トリクルダウンは起きてます、はい。
先日発表されたOECDの報告がトリクルダウンを否定し、所得格差が経済成長を損なっていると指摘しています。今後の各国の経済政策にも影響を与えることにもなりそうです。
かつて「一億総中流」と言われた日本は、いつの間にかアメリカ合衆国などの先進国と同様に格差社会であると言われるようになり、しかも単なる格差のみならず、格差を理由とした貧困が大きな問題になってきました。ネットカフェ難民やホームレス、非正規雇用の問題に始まり、教育や介護、将来設計に至るまで、格差と貧困が暗い影を落としています。
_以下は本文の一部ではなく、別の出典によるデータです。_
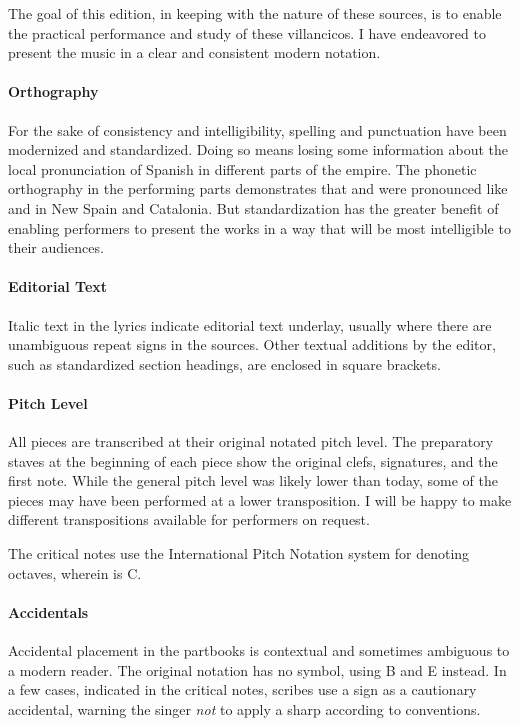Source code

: The goal of this edition, in keeping with the nature of these sources, is to enable the practical performance and study of these villancicos.
I have endeavored to present the music in a clear and consistent modern notation.


\paragraph{Orthography}
For the sake of consistency and intelligibility, spelling and punctuation have been modernized and standardized.
Doing so means losing some information about the local pronunciation of Spanish in different parts of the empire.
The phonetic orthography in the performing parts demonstrates that  and  were pronounced like  and  in New Spain and Catalonia.
But standardization has the greater benefit of enabling performers to present the works in a way that will be most intelligible to their audiences.

\paragraph{Editorial Text}
Italic text in the lyrics indicate editorial text underlay, usually where there are unambiguous repeat signs in the sources.
Other textual additions by the editor, such as standardized section headings, are enclosed in square brackets.

\paragraph{Pitch Level}
All pieces are transcribed at their original notated pitch level.
The preparatory staves at the beginning of each piece show the original clefs, signatures, and the first note.
While the  general pitch level was likely lower than today, some of the pieces may have been performed at a lower transposition.
I will be happy to make different transpositions available for performers on request.

The critical notes use the International Pitch Notation system for denoting octaves, wherein  is C.



\paragraph{Accidentals}
Accidental placement in the partbooks is contextual and sometimes ambiguous to a modern reader.
The original notation has no \na{} symbol, using B\sh{} and E\sh{} instead.
In a few cases, indicated in the critical notes, scribes use a \sh{} sign as a cautionary accidental, warning the singer \emph{not} to apply a sharp according to  conventions.%
  \autocites{Harran:Cautionary1}{Harran:Cautionary2}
最近では子どもの貧困が6人に1人という衝撃的な報告もあり、ホームレス化する子供の問題も取り上げられています。
via: OECD「トリクルダウンは起こらなかったし、所得格差は経済成長を損なう」という衝撃の報告について | BUZZAP!(バザップ!)
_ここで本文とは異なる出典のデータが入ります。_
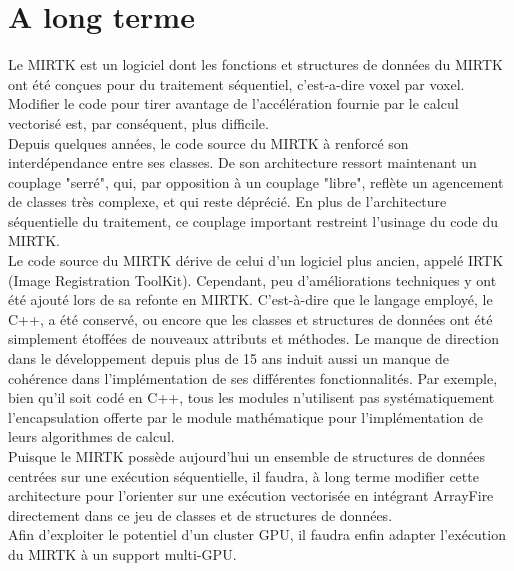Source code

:\documentclass[10pt]{report}
\begin{document}
	\section{A long terme}
	Le MIRTK est un logiciel dont les fonctions et structures de données du MIRTK ont été conçues pour du traitement séquentiel, c'est-a-dire voxel par voxel. Modifier le code pour tirer avantage de l'accélération fournie par le calcul vectorisé est, par conséquent, plus difficile.\\
	Depuis quelques années, le code source du MIRTK à renforcé son interdépendance entre ses classes. De son architecture ressort maintenant un couplage "serré", qui, par opposition à un couplage "libre", reflète un agencement de classes très complexe, et qui reste déprécié. En plus de l'architecture séquentielle du traitement, ce couplage important restreint l'usinage du code du MIRTK.\\
	Le code source du MIRTK dérive de celui d'un logiciel plus ancien, appelé IRTK (Image Registration ToolKit). Cependant, peu d'améliorations techniques y ont été ajouté lors de sa refonte en MIRTK. C'est-à-dire que le langage employé, le C++, a été conservé, ou encore que les classes et structures de données ont été simplement étoffées de nouveaux attributs et méthodes. Le manque de direction dans le développement depuis plus de 15 ans induit aussi un manque de cohérence dans l'implémentation de ses différentes fonctionnalités. Par exemple, bien qu'il soit codé en C++, tous les modules n'utilisent pas systématiquement l'encapsulation offerte par le module mathématique pour l'implémentation de leurs algorithmes de calcul.\\	
	Puisque le MIRTK possède aujourd'hui un ensemble de structures de données centrées sur une exécution séquentielle, il faudra, à long terme modifier cette architecture pour l'orienter sur une exécution vectorisée en intégrant ArrayFire directement dans ce jeu de classes et de structures de données.\\ 
	Afin d'exploiter le potentiel d'un cluster GPU, il faudra enfin adapter l'exécution du MIRTK à un support multi-GPU.  
\end{document}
トリクルダウンは起きない・起きてないというのを最近盛んに言う奴が増えてるけど、基本的に経済的な何かしらの大規模な政策をやって結果が何も起こらないなんてことはありえない。
トリクルダウンは現実的に起きている。
殆どの人はそれに気づけてないってだけで。
基本的にトリクルダウンというのを何か勘違いしてるらしいけど、トリクルダウンという富の再分配を誰が受け取れるかというのを認識し直すしかない。
トリクルダウンで富を受け取れるのは、基本的には新興国の国民と先進国の一部の有能な人、既得権益や資本を持っている人、この三者。
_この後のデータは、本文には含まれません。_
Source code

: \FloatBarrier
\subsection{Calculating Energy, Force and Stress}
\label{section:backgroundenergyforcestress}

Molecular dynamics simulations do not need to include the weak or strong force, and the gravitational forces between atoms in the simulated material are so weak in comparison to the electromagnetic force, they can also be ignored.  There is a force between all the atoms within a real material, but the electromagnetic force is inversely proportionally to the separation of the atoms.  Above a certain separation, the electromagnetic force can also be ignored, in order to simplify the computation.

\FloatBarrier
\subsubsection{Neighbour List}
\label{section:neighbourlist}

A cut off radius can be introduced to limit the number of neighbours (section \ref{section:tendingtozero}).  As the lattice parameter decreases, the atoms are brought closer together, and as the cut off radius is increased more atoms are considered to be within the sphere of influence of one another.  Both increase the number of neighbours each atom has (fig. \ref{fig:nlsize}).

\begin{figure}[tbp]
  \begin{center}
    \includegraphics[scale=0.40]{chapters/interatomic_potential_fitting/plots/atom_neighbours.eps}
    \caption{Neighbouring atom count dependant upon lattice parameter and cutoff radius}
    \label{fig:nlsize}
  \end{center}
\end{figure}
いまどき先進国に住んでることはもう既得利権とはいえない。だから日本人という以外になんのとりえもない人はトリクルダウンの網から外れているってだけ。
韓国のロッテグループが急増する訪日外国人観光客マーケットの獲得に乗り出した。傘下のロッテ免税店(本社・ソウル)が関西空港に韓国企業初の大型免税店を今秋オープンさせたのに続き、2015年度下期には東京・銀座に都内最大の「空港型免税店」を開業する。外国人が日本で買い物に使うお金は年々増え、14年は前年比約1.5倍の7000億円規模になる見通し。
via: 免税市場に韓国ロッテの脅威 狙いは中国人観光客…戦略問われる日本勢 (1/7) – ITmedia エグゼクティブ
よく考えて欲しいんだけど、アベノミクスで空前の利益を計上している人材派遣会社とか、土建屋。
一方でこれといってなんの特徴もない豆腐屋とか町工場は、アベノミクスで儲かったりしてないでしょ?
つまり「普通の国民」、無能な人々はなんの利益も得ていない。一方で仕事と発展の光に当てられた後進国だった国々の人が日本にやってきて、温泉旅館で女体盛りに挑戦したり、日本女を抱こうとして風俗に行ったりして旅を満喫している。
これがトリクルダウン。
麻生副総理や安部総理だって言っていたし、竹中も言っていた。
「優秀な人をけなして足を引っ張ってはいけない。あなた達には貧しくなる自由がある」
「企業だって国が政治が言ってないで自分たちで努力もしてもらわなきゃいけない」
今般の政策の大部分は、なんの特徴もない人を見捨てるということを基調にしたもので、意図してかせずか資本家と外国人がボロ儲けしただけ。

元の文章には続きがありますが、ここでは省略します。